Adding known issue for MESOS-1688 #1860

MartinWeindel · 2014-08-08T21:01:00Z

When using Mesos with the fine-grained mode, a Spark job can run into a dead lock on low allocatable memory on Mesos slaves. As a work-around 32 MB (= Mesos MIN_MEM) are allocated for each task, to ensure Mesos making new offers after task completion.
From my perspective, it would be better to fix this problem in Mesos by dropping the constraint on memory for offers, but as temporary solution this patch helps to avoid the dead lock on current Mesos versions.
See [MESOS-1688] No offers if no memory is allocatable for details for this problem.

…sues.apache.org/jira/browse/MESOS-1688])

AmplabJenkins · 2014-08-08T21:02:57Z

Can one of the admins verify this patch?

pwendell · 2014-08-24T17:16:07Z

Hey Martin,

I'm having a bit of trouble seeing how this works around the issue. From what I can tell the issue is that if someone creates Executors that consume all memory, Mesos will refuse to make offers for the tasks. However, this fix just adds 32MB of memory as a requirement for the task... but it seems like if the offer is never made in the first place, this will make no difference. Can you describe a sequence of offers where this change alters the execution? Thanks for looking into this!

Patrick

MartinWeindel · 2014-08-24T18:56:17Z

Hey Patrick,

first of all let me emphasize again that this is only a work-around. The
real problem is that Mesos only makes offers if there are at least 32 MB
memory available which conflicts with allocating memory only for Spark
worker executors and none for tasks.
You seem to be right, this work-around does not help if executors
already consume all memory (up to a remainder of <= 31 MB).
So I don't know if it will avoid dead locks in all cases.

I can only argue from an experimental point of view, that I have not
seen the dead lock in my cluster anymore after applying this patch (I
have tested under very heavy work load).
I suspect the chance is very small that another executor starts before
at least one task of the first executor is started.
In any case, after a task is finished, there are at least 32 MB memory
allocatable so that Mesos always will make offers and the dead lock is
avoided.

BTW, I have also played with changing the executor memory so that there
must always be some Mesos slave memory left over, but to my surprise
this did not avoid the dead locks reliable.

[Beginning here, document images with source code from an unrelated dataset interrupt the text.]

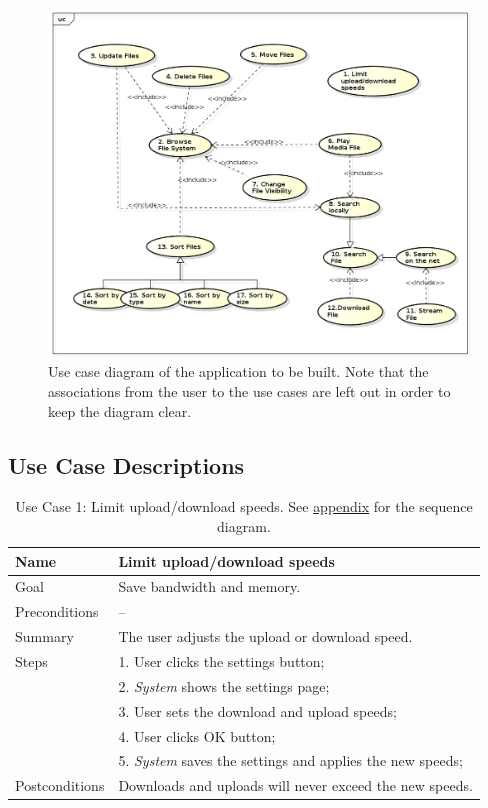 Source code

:\begin{center}
\begin{figure}[h]
	\centering
	\mbox{\includegraphics[width=1.2\textwidth]{Images/use_case.png}}
	\caption{Use case diagram of the application to be built.
	Note that the associations from the user to the use cases are left out in order to keep the diagram clear.}
	\label{fig:ucdiagram}
\end{figure}
\end{center}

\clearpage
\subsection{Use Case Descriptions}
\label{sec:use_case_descriptions}

\begin{table}[h!]
\centering
\begin{tabular}{|l|l|}
\hline
Name & Limit upload/download speeds\\ \hline
Goal & Save bandwidth and memory.\\ \hline
Preconditions & -- \\ \hline
Summary & The user adjusts the upload or download speed.\\ \hline
Steps &  1. User clicks the settings button; \\
      &  2. \textit{System} shows the settings page; \\
      &  3. User sets the download and upload speeds; \\
      &  4. User clicks OK button; \\
      &  5. \textit{System} saves the settings and applies the new speeds;
        \\ \hline
Postconditions & Downloads and uploads will never exceed the new speeds.
\\ \hline
\end{tabular}
\caption{Use Case 1: Limit upload/download speeds. See \hyperref[fig:req_seq1]{appendix} for the sequence diagram.}
\label{tab:UC1}
\end{table}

So I'm not sure if this patch should be integrated into the Spark source
code.
But I hope it helps to understand the issue. And maybe it makes the
fine-grained mode usable for similar setups like mine until a better
solution has been found.

If I can help in any way, just tell me.

Best regards,
Martin

Am 24.08.2014 19:16, schrieb Patrick Wendell:

Hey Martin,

I'm having a bit of trouble seeing how this works around the issue.
From what I can tell the issue is that if someone creates Executors
that consume all memory, Mesos will refuse to make offers for the
tasks. However, this fix just adds 32MB of memory as a requirement for
the task... but it seems like if the offer is never made in the first
place, this will make no difference. Can you describe a sequence of
offers where this change alters the execution? Thanks for looking into
this!

Patrick

—
Reply to this email directly or view it on GitHub
#1860 (comment).

mateiz · 2014-08-25T04:51:31Z

From my knowledge of Mesos, this seems like a good fix. I think we should do this until MESOS-1688 is fixed.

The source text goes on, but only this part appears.